This is only an opinion, but to me, this shows us that Mrs. Mallard is in a fairly fragile state of mind.  It is because of this that she is having a hard time maintaining control.  I think it also shows that the joy she is feeling is very strong.

In general, if we are given time to prepare ourselves, we people are quite capable of concealing emotions that we do not think are appropriate in a given situation.  We are less able to control these emotions when they are very strong and/or when our mental defenses are weak.

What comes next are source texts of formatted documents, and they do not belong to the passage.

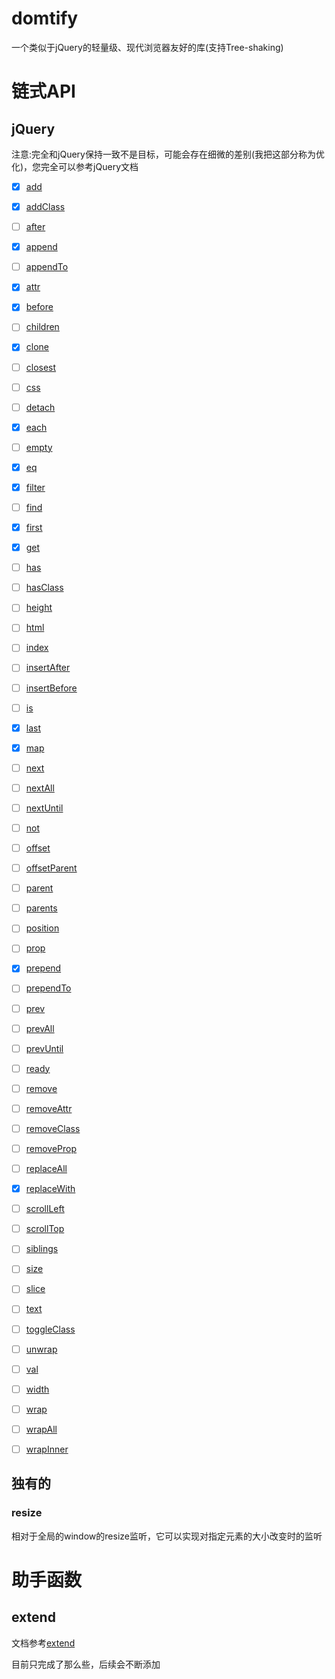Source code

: # domtify

一个类似于jQuery的轻量级、现代浏览器友好的库(支持Tree-shaking)


# 链式API

## jQuery

注意:完全和jQuery保持一致不是目标，可能会存在细微的差别(我把这部分称为优化)，您完全可以参考jQuery文档


 - [x] [add](http://api.jquery.com/add/)
 - [x] [addClass](http://api.jquery.com/addClass/)
 - [ ] [after](http://api.jquery.com/after/)
 - [x] [append](http://api.jquery.com/append/)
 - [ ] [appendTo](http://api.jquery.com/appendTo/)
 - [x] [attr](http://api.jquery.com/attr/)
 - [x] [before](http://api.jquery.com/before/)
 - [ ] [children](http://api.jquery.com/children/)
 - [x] [clone](http://api.jquery.com/clone/)
 - [ ] [closest](http://api.jquery.com/closest/)
 - [ ] [css](http://api.jquery.com/css/)
 - [ ] [detach](http://api.jquery.com/detach/)
 - [x] [each](http://api.jquery.com/each/)
 - [ ] [empty](http://api.jquery.com/empty/)
 - [x] [eq](http://api.jquery.com/eq/)
 - [x] [filter](http://api.jquery.com/filter/)
 - [ ] [find](http://api.jquery.com/find/)
 - [x] [first](http://api.jquery.com/first/)
 - [x] [get](http://api.jquery.com/get/)
 - [ ] [has](http://api.jquery.com/has/)
 - [ ] [hasClass](http://api.jquery.com/hasClass/)
 - [ ] [height](http://api.jquery.com/height/)
 - [ ] [html](http://api.jquery.com/html/)
 - [ ] [index](http://api.jquery.com/index/)
 - [ ] [insertAfter](http://api.jquery.com/insertAfter/)
 - [ ] [insertBefore](http://api.jquery.com/insertBefore/)
 - [ ] [is](http://api.jquery.com/is/)
 - [x] [last](http://api.jquery.com/last/)
 - [x] [map](http://api.jquery.com/map/)
 - [ ] [next](http://api.jquery.com/next/)
 - [ ] [nextAll](http://api.jquery.com/nextAll/)
 - [ ] [nextUntil](http://api.jquery.com/nextUntil/)
 - [ ] [not](http://api.jquery.com/not/)
 - [ ] [offset](http://api.jquery.com/offset/)
 - [ ] [offsetParent](http://api.jquery.com/offsetParent/)
 - [ ] [parent](http://api.jquery.com/parent/)
 - [ ] [parents](http://api.jquery.com/parents/)
 - [ ] [position](http://api.jquery.com/position/)
 - [ ] [prop](http://api.jquery.com/prop/)
 - [x] [prepend](http://api.jquery.com/prepend/)
 - [ ] [prependTo](http://api.jquery.com/prependTo/)
 - [ ] [prev](http://api.jquery.com/prev/)
 - [ ] [prevAll](http://api.jquery.com/prevAll/)
 - [ ] [prevUntil](http://api.jquery.com/prevUntil/)
 - [ ] [ready](http://api.jquery.com/ready/)
 - [ ] [remove](http://api.jquery.com/remove/)
 - [ ] [removeAttr](http://api.jquery.com/removeAttr/)
 - [ ] [removeClass](http://api.jquery.com/removeClass/)
 - [ ] [removeProp](http://api.jquery.com/removeProp/)
 - [ ] [replaceAll](http://api.jquery.com/replaceAll/)
 - [x] [replaceWith](http://api.jquery.com/replaceWith/)
 - [ ] [scrollLeft](http://api.jquery.com/scrollLeft/)
 - [ ] [scrollTop](http://api.jquery.com/scrollTop/)
 - [ ] [siblings](http://api.jquery.com/siblings/)
 - [ ] [size](http://api.jquery.com/size/)
 - [ ] [slice](http://api.jquery.com/slice/)
 - [ ] [text](http://api.jquery.com/text/)
 - [ ] [toggleClass](http://api.jquery.com/toggleClass/)
 - [ ] [unwrap](http://api.jquery.com/unwrap/)
 - [ ] [val](http://api.jquery.com/val/)
 - [ ] [width](http://api.jquery.com/width/)
 - [ ] [wrap](http://api.jquery.com/wrap/)
 - [ ] [wrapAll](http://api.jquery.com/wrapAll/)
 - [ ] [wrapInner](http://api.jquery.com/wrapInner/)


## 独有的

### resize

相对于全局的window的resize监听，它可以实现对指定元素的大小改变时的监听



# 助手函数


## extend

文档参考[extend](https://api.jquery.com/jQuery.extend/)


目前只完成了那么些，后续会不断添加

I think both of these are true of Mrs. Mallard.  She is feeling great joy, but I think her defenses are weakened because of the shock and because she is in some degree of conflict with herself.  Maybe she does not want to have such "improper" emotions.  Or maybe she does not want to get her hopes up and is struggling to keep her joy at a moderate level.

For whatever reason, I think her mental state is a bit fragile and so she is having a hard time controlling her feelings.

Ashley Kannan eNotes educator| Certified Educator

I think that you answered the question in the wording of the question.  The key operative here is "repress."  Mrs. Mallard is a social being whose fundamental premise is that of repression.  Women of the time period that Mrs. Mallard is a part is one where repression of voice is synonymous with consciousness for women.  Louise's struggle indicates a battle between what she is feeling and what she experiences on a subjective level with what is experienced and dictated from a social point of view.  This battle between what society expects and what an individual wishes helps to constitute the primary conflict that Louise experiences in the short story, in the hour.

copelmat eNotes educator| Certified Educator

Mrs. Mallard's repressing of her joy says much more about the culture and society in which she lives than it does about her own character. Although she is certainly thrilled on the inside, she feels the need to play a part and project the kind of sadness and misery Victorian society would expect from recently widowed woman.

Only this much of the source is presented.